Saved data entries
------------------------------------------------------------------------

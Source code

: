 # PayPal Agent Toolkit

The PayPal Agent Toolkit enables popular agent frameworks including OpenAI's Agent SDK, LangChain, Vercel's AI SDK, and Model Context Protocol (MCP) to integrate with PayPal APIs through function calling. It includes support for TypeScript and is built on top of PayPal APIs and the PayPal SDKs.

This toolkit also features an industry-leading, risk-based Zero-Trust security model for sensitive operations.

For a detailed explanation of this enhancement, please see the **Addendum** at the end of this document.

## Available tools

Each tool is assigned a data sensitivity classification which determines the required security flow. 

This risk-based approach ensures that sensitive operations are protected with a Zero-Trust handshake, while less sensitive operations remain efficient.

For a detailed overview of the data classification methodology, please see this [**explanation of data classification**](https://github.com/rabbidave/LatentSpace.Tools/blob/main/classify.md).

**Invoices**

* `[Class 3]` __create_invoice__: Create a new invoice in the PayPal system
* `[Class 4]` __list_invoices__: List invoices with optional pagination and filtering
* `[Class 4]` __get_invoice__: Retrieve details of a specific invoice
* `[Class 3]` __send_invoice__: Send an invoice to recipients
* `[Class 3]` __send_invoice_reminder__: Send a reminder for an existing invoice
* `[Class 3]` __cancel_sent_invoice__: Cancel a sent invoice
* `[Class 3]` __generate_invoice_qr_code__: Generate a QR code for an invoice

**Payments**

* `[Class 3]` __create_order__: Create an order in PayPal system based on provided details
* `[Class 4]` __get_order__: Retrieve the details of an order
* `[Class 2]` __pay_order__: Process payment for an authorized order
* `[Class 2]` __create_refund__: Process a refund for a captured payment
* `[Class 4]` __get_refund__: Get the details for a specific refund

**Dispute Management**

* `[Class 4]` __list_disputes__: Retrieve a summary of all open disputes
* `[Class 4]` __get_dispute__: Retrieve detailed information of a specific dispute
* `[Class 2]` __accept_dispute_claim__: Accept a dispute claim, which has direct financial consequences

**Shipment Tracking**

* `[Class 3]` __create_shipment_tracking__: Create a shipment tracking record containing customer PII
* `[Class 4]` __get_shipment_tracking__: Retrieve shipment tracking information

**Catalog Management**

------------------------------------------------------------------------

* **The task**
Reproduce the whole of the records exactly, so that no line differs from the source above.

* **Your solution**
Source code

: # PayPal Agent Toolkit

The PayPal Agent Toolkit enables popular agent frameworks including OpenAI's Agent SDK, LangChain, Vercel's AI SDK, and Model Context Protocol (MCP) to integrate with PayPal APIs through function calling. It includes support for TypeScript and is built on top of PayPal APIs and the PayPal SDKs.

This toolkit also features an industry-leading, risk-based Zero-Trust security model for sensitive operations.

For a detailed explanation of this enhancement, please see the **Addendum** at the end of this document.

## Available tools

Each tool is assigned a data sensitivity classification which determines the required security flow. 

This risk-based approach ensures that sensitive operations are protected with a Zero-Trust handshake, while less sensitive operations remain efficient.

For a detailed overview of the data classification methodology, please see this [**explanation of data classification**](https://github.com/rabbidave/LatentSpace.Tools/blob/main/classify.md).

**Invoices**

* `[Class 3]` __create_invoice__: Create a new invoice in the PayPal system
* `[Class 4]` __list_invoices__: List invoices with optional pagination and filtering
* `[Class 4]` __get_invoice__: Retrieve details of a specific invoice
* `[Class 3]` __send_invoice__: Send an invoice to recipients
* `[Class 3]` __send_invoice_reminder__: Send a reminder for an existing invoice
* `[Class 3]` __cancel_sent_invoice__: Cancel a sent invoice
* `[Class 3]` __generate_invoice_qr_code__: Generate a QR code for an invoice

**Payments**

* `[Class 3]` __create_order__: Create an order in PayPal system based on provided details
* `[Class 4]` __get_order__: Retrieve the details of an order
* `[Class 2]` __pay_order__: Process payment for an authorized order
* `[Class 2]` __create_refund__: Process a refund for a captured payment
* `[Class 4]` __get_refund__: Get the details for a specific refund

**Dispute Management**

* `[Class 4]` __list_disputes__: Retrieve a summary of all open disputes
* `[Class 4]` __get_dispute__: Retrieve detailed information of a specific dispute
* `[Class 2]` __accept_dispute_claim__: Accept a dispute claim, which has direct financial consequences

**Shipment Tracking**

* `[Class 3]` __create_shipment_tracking__: Create a shipment tracking record containing customer PII
* `[Class 4]` __get_shipment_tracking__: Retrieve shipment tracking information

**Catalog Management**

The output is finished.